Entre el recodo del camino, se encontró con sus compañeros de estudio al avanzar jugando unos doscientos metros más abajo, encontró un zorrillo o añas  moribundo que a duras penas caminaba hacia el zanjón  de Chunapata. Al verlo Justino,  echó a  correr en busca de un palo, su compañero de estudio que tenía el apodo de  cururo, aguardaba atento cuidando al zorrillo; mientras llegaba otro compañero de apodo El Gringo. Luego al retornar Justino con la punta del palo lo trenzó de la cola cerdosa al añas.

Del palo se desprendía a cada rato, en uno de esos momentos el chorro del orín que segregaba el zorrillo había alcanzado caerse en el rostro y la ropa de Justino, decidiendo trenzarlo con más seguridad para que no se escape el añas.


 
El olor  del orín del zorrillo era muy intenso, al parecer Justino, se había enfurecido y ya no le importaba ese olor nauseabundo, que con más ganas él disfrutaba arreando al erizo entre risas y carcajadas.

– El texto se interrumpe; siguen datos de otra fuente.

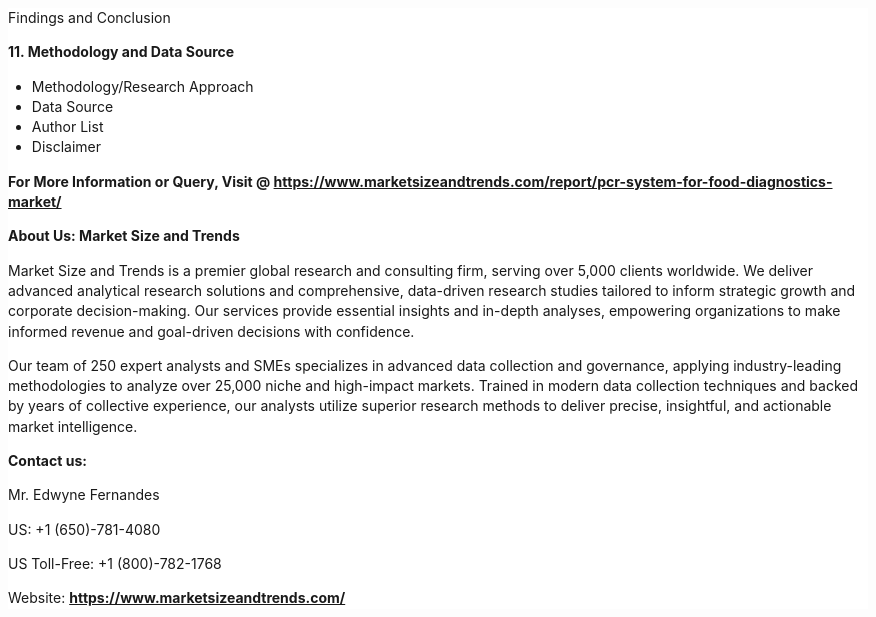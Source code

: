 Findings and Conclusion</strong></p><p><strong>11. Methodology and Data Source</strong></p><ul><li>Methodology/Research Approach</li><li>Data Source</li><li>Author List</li><li>Disclaimer</li></ul></p><p><strong>For More Information or Query, Visit @ <a href="https://www.marketsizeandtrends.com/report/pcr-system-for-food-diagnostics-market/">https://www.marketsizeandtrends.com/report/pcr-system-for-food-diagnostics-market/</a></strong></p><p><strong>About Us: Market Size and Trends</strong></p><p>Market Size and Trends is a premier global research and consulting firm, serving over 5,000 clients worldwide. We deliver advanced analytical research solutions and comprehensive, data-driven research studies tailored to inform strategic growth and corporate decision-making. Our services provide essential insights and in-depth analyses, empowering organizations to make informed revenue and goal-driven decisions with confidence.</p><p>Our team of 250 expert analysts and SMEs specializes in advanced data collection and governance, applying industry-leading methodologies to analyze over 25,000 niche and high-impact markets. Trained in modern data collection techniques and backed by years of collective experience, our analysts utilize superior research methods to deliver precise, insightful, and actionable market intelligence.</p><p><strong>Contact us:</strong></p><p>Mr. Edwyne Fernandes</p><p>US: +1 (650)-781-4080</p><p>US Toll-Free: +1 (800)-782-1768</p><p>Website: <strong><a href="https://www.marketsizeandtrends.com/">https://www.marketsizeandtrends.com/</a></strong></p>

Los tres amigos, que les gustaba andar juntos, decidieron arrear al añaco, hasta llegar a la acequia, cerca de la escuela, allí pretendieron dejarlos al moribundo animal, pero el afán de Justino, por llamar la atención era más fuerte y se atrevió acercarse hasta la puerta de uno de los salones de la escuela.

Justino, caminaba presuroso arreando su mascota por el patio de la escuela, ante el asombro de unas cuantas alumnas quienes se quedaban con la boca abierta; ante este episodio.

Luego lentamente se retiraba, fustigando a su añas antes que la profesora de lindas sonrisas saliera de su habitación, llegando a parar frente a la cocina de la casa de la abuelita Elidía, en ese extremo trajinar el erizo se había muerto.

Justino al percatarse, no supo que hacer, noto que no había nadie en la casa, recordó que el viejo Fernando, había viajado a la ciudad de Chincha, a comprar víveres para abastecer su negocio.

Entonces el muy travieso, cogió al zorrillo de las colas y lo aventó al interior de la cocina de Elidía, no conforme con ello; ingresó y al ver sus pellejos bien doblados en un rincón, levantó parte de los pellejos  y cogiendo nuevamente de la cola al zorrillo ya muerto, lo colocó en el interior de los cueros cubriéndolo con el resto.

Dejando escondido al zorrillo muerto, que terminó pudriéndose entre los pellejos de la cama del viejo Fernando.

Muchos años después mamá Brígida cuenta que cuándo Fernando había retornado, había Ingresado a la cocina, sintiendo un olor nauseabundo e insoportable, al observar los  pellejos, el espacio se encontraban en un episodio repugnante, los cueros  y algunas frazadas que fueron dejados allí;  era consumido totalmente convirtiéndose en un hervidero de gusano.